Pacific NW News
UW Women’s Volleyball wins NCAA Tournament
Two Players from Hawai`i
By NWHIT Staff
The University of Washington Women Huskies won their first national championship in volleyball, with a winning streak of 18 games culminating in a final win over Nebraska 3-0. It was the first time a team swept all six of its opponents in an NCAA tournament.
In the last five years, the Women Huskies went from last place to national champions, with much credit going to coach Jim McLaughlin, who also took the USC men volleyball team to championship in 1990. He becomes the first coach to win both the men’s and women’s NCAA title.
Two women from Hawai`i play for the Huskies: Ashley Aratani, a sophomore who graduated from `Iolani and Tamari Miyashiro, a freshman from Kalani HS. Aratani plays defensive specialist and was a 3-year letter winner and 2003 team captain at `Iolani. Her parents are Dale and Gail Aratani of Honolulu.

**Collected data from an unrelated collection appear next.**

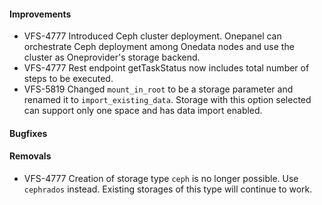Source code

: #### Improvements

* VFS-4777 Introduced Ceph cluster deployment. Onepanel can orchestrate
  Ceph deployment among Onedata nodes and use the cluster as Oneprovider's
  storage backend.
* VFS-4777 Rest endpoint getTaskStatus now includes total number of steps to be
  executed.
* VFS-5819 Changed `mount_in_root` to be a storage parameter and renamed 
  it to `import_existing_data`. Storage with this option selected can support 
  only one space and has data import enabled.


#### Bugfixes


#### Removals

* VFS-4777 Creation of storage type `ceph` is no longer possible. Use `cephrados`
  instead. Existing storages of this type will continue to work.
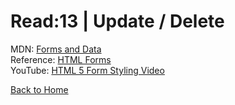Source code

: # Read:13 \| Update / Delete
MDN: [Forms and Data](https://developer.mozilla.org/en-US/docs/Learn/HTML/Forms/Sending_and_retrieving_form_data)       
Reference: [HTML Forms](https://htmlreference.io/forms/)   
YouTube: [HTML 5 Form Styling Video](https://www.youtube.com/playlist?list=PL4cUxeGkcC9g5_p_BVUGWykHfqx6bb7qK)  




[Back to Home](README.md)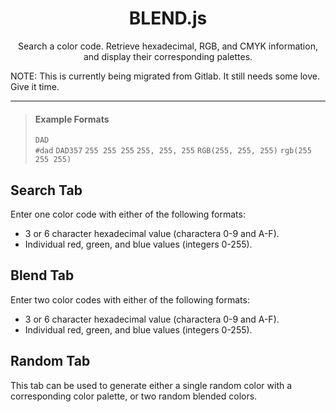 <div align="center">

# BLEND.js
Search a color code. Retrieve hexadecimal, RGB, and CMYK information, and 
display their corresponding palettes.

</div align="center">

NOTE: This is currently being migrated from Gitlab. It still needs some love. Give it time.

---

> #### Example Formats
> `DAD`  
> `#dad` 
> `DAD357` 
> `255 255 255` 
> `255, 255, 255` 
> `RGB(255, 255, 255)` 
> `rgb(255 255 255)` 

## Search Tab
Enter one color code with either of the following formats:

- 3 or 6 character hexadecimal value (charactera 0-9 and A-F).
- Individual red, green, and blue values (integers 0-255).

## Blend Tab
Enter two color codes with either of the following formats:

- 3 or 6 character hexadecimal value (charactera 0-9 and A-F).
- Individual red, green, and blue values (integers 0-255).

## Random Tab
This tab can be used to generate either a single random color with a corresponding 
color palette, or two random blended colors.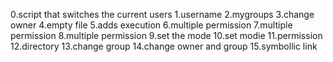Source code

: 0.script that switches the current users
1.username
2.mygroups
3.change owner
4.empty file
5.adds execution
6.multiple permission
7.multiple permission
8.multiple permission
9.set the mode
10.set modie
11.permission
12.directory
13.change group
14.change owner and group
15.symbollic link
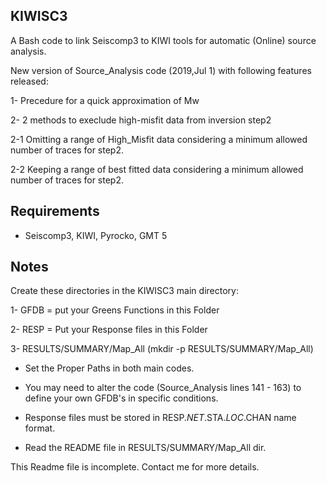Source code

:KIWISC3
------
A Bash code to link Seiscomp3 to KIWI tools for automatic (Online) source analysis.

New version of Source_Analysis code (2019,Jul 1) with following features released:

1- Precedure for a quick approximation of Mw

2- 2 methods to execlude high-misfit data from inversion step2

2-1 Omitting a range of High_Misfit data considering a minimum allowed number of traces for step2.

2-2 Keeping a range of best fitted data considering a minimum allowed number of traces for step2.

Requirements
------------

- Seiscomp3, KIWI, Pyrocko, GMT 5 

Notes
-----

Create these directories in the KIWISC3 main directory:

1- GFDB = put your Greens Functions in this Folder

2- RESP = Put your Response files in this Folder

3- RESULTS/SUMMARY/Map_All (mkdir -p RESULTS/SUMMARY/Map_All)


- Set the Proper Paths in both main codes.

- You may need to alter the code (Source_Analysis lines 141 - 163) to define your own GFDB's in specific conditions.

- Response files must be stored in RESP.$NET.$STA.$LOC.$CHAN name format.

- Read the README file in RESULTS/SUMMARY/Map_All dir.

This Readme file is incomplete. Contact me for more details.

Miyashiro, a 4-year letter winner and team captain at Kalani, plays the position of setter. Her sister Tehani played volleyball for the University of Hawaii and her brother Ainoa plays volleyball at Graceland University. Her parents are Joey and Gordon Miyashiro.
A Visit to Kaua`i
By Steve Meier
The cold winds of the Pacific Northwest once again motivate us to seek refuge on the Garden Isle of Kaua’i. The stunning scenery will provide a perfect backdrop to amazing events and wonderful people we will meet on the trip we took right before the end of 2005.
A benefit Ho’ike at the Kaua’i Community College provided an intimate evening with the Makaha Sons. Reminiscent of their grand shows at Benaroya Hall, they melded sounds unique only to Jerome, John, and Moon. Laughing and talking story with Jerome after the show provided the punctuation to a great evening. By the way, Aaron… Uncle Jerome says call him, ya?
Tahiti Nui Lounge in Hanalei gave us a personal look at the original half of Hapa. Keli’i Kaneali’i’s relaxed manner made for a great close-up of his wonderful talent. Just a few days later the Tahiti Nui lounge would provide a kanikapila to remember. Local artist Darryl Gonzales, whose album I found at Borders in Lihue, where we ran into him a few days later, informed us of a semi-secret jam session. Darryl and guest Mike Ka’awa gave us all a night to remember, with uninhibited playing and singing, reinforcing the Tahiti Nui legend of providing great music “local style.”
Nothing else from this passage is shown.